### Problem details
Exactly as written, transcribe the data from its opening line through the line containing "The server will then". Leave every picture out.

### Material for this exercise
+--
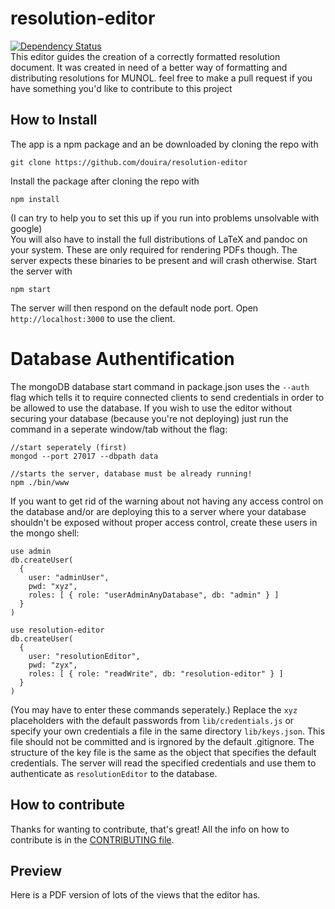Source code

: # resolution-editor
[![Dependency Status](https://david-dm.org/douira/resolution-editor.svg)](https://david-dm.org/douira/resolution-editor)  
This editor guides the creation of a correctly formatted resolution document. It was created in need of a better way of formatting and distributing resolutions for MUNOL.
feel free to make a pull request if you have something you'd like to contribute to this project

## How to Install
The app is a npm package and an be downloaded by cloning the repo with
```
git clone https://github.com/douira/resolution-editor
``` 
Install the package after cloning the repo with
```
npm install
```
(I can try to help you to set this up if you run into problems unsolvable with google)  
You will also have to install the full distributions of LaTeX and pandoc on your system. These are only required for rendering PDFs though. The server expects these binaries to be present and will crash otherwise. Start the server with
```
npm start
```
The server will then respond on the default node port. Open `http://localhost:3000` to use the client.

# Database Authentification
The mongoDB database start command in package.json uses the `--auth` flag which tells it to require connected clients to send credentials in order to be allowed to use the database. If you wish to use the editor without securing your database (because you're not deploying) just run the command in a seperate window/tab without the flag:
```
//start seperately (first)
mongod --port 27017 --dbpath data

//starts the server, database must be already running!
npm ./bin/www
```

If you want to get rid of the warning about not having any access control on the database and/or are deploying this to a server where your database shouldn't be exposed without proper access control, create these users in the mongo shell:
```
use admin
db.createUser(
  {
    user: "adminUser",
    pwd: "xyz",
    roles: [ { role: "userAdminAnyDatabase", db: "admin" } ]
  }
)

use resolution-editor
db.createUser(
  {
    user: "resolutionEditor",
    pwd: "zyx",
    roles: [ { role: "readWrite", db: "resolution-editor" } ]
  }
)
```
(You may have to enter these commands seperately.) Replace the `xyz` placeholders with the default passwords from `lib/credentials.js` or specify your own credentials a file in the same directory `lib/keys.json`. This file should not be committed and is irgnored by the default .gitignore. The structure of the key file is the same as the object that specifies the default credentials. The server will read the specified credentials and use them to authenticate as `resolutionEditor` to the database.

## How to contribute
Thanks for wanting to contribute, that's great! All the info on how to contribute is in the [CONTRIBUTING file](https://github.com/douira/resolution-editor/edit/meta/CONTRIBUTING.md).

## Preview
Here is a PDF version of lots of the views that the editor has.
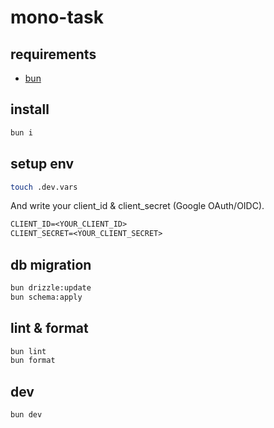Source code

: # mono-task

## requirements

- [bun](https://bun.sh/)
  

## install

```sh
bun i
```

## setup env

```sh
touch .dev.vars
```

And write your client_id & client_secret (Google OAuth/OIDC).

```txt
CLIENT_ID=<YOUR_CLIENT_ID>
CLIENT_SECRET=<YOUR_CLIENT_SECRET>
```

## db migration

```sh
bun drizzle:update
bun schema:apply
```


## lint & format

```sh
bun lint
bun format
```

## dev

```sh
bun dev
```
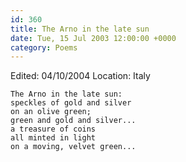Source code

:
 ```yaml
---
id: 360
title: The Arno in the late sun
date: Tue, 15 Jul 2003 12:00:00 +0000
category: Poems
---
```


Edited: 04/10/2004
Location: Italy

    The Arno in the late sun:  
    speckles of gold and silver  
    on an olive green;  
    green and gold and silver...  
    a treasure of coins  
    all minted in light  
    on a moving, velvet green...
+--
### Response to this exercise
Source code

: # resolution-editor
[![Dependency Status](https://david-dm.org/douira/resolution-editor.svg)](https://david-dm.org/douira/resolution-editor)  
This editor guides the creation of a correctly formatted resolution document. It was created in need of a better way of formatting and distributing resolutions for MUNOL.
feel free to make a pull request if you have something you'd like to contribute to this project

## How to Install
The app is a npm package and an be downloaded by cloning the repo with
```
git clone https://github.com/douira/resolution-editor
``` 
Install the package after cloning the repo with
```
npm install
```
(I can try to help you to set this up if you run into problems unsolvable with google)  
You will also have to install the full distributions of LaTeX and pandoc on your system. These are only required for rendering PDFs though. The server expects these binaries to be present and will crash otherwise. Start the server with
```
npm start
```
The server will then respond on the default node port. Open `http://localhost:3000` to use the client.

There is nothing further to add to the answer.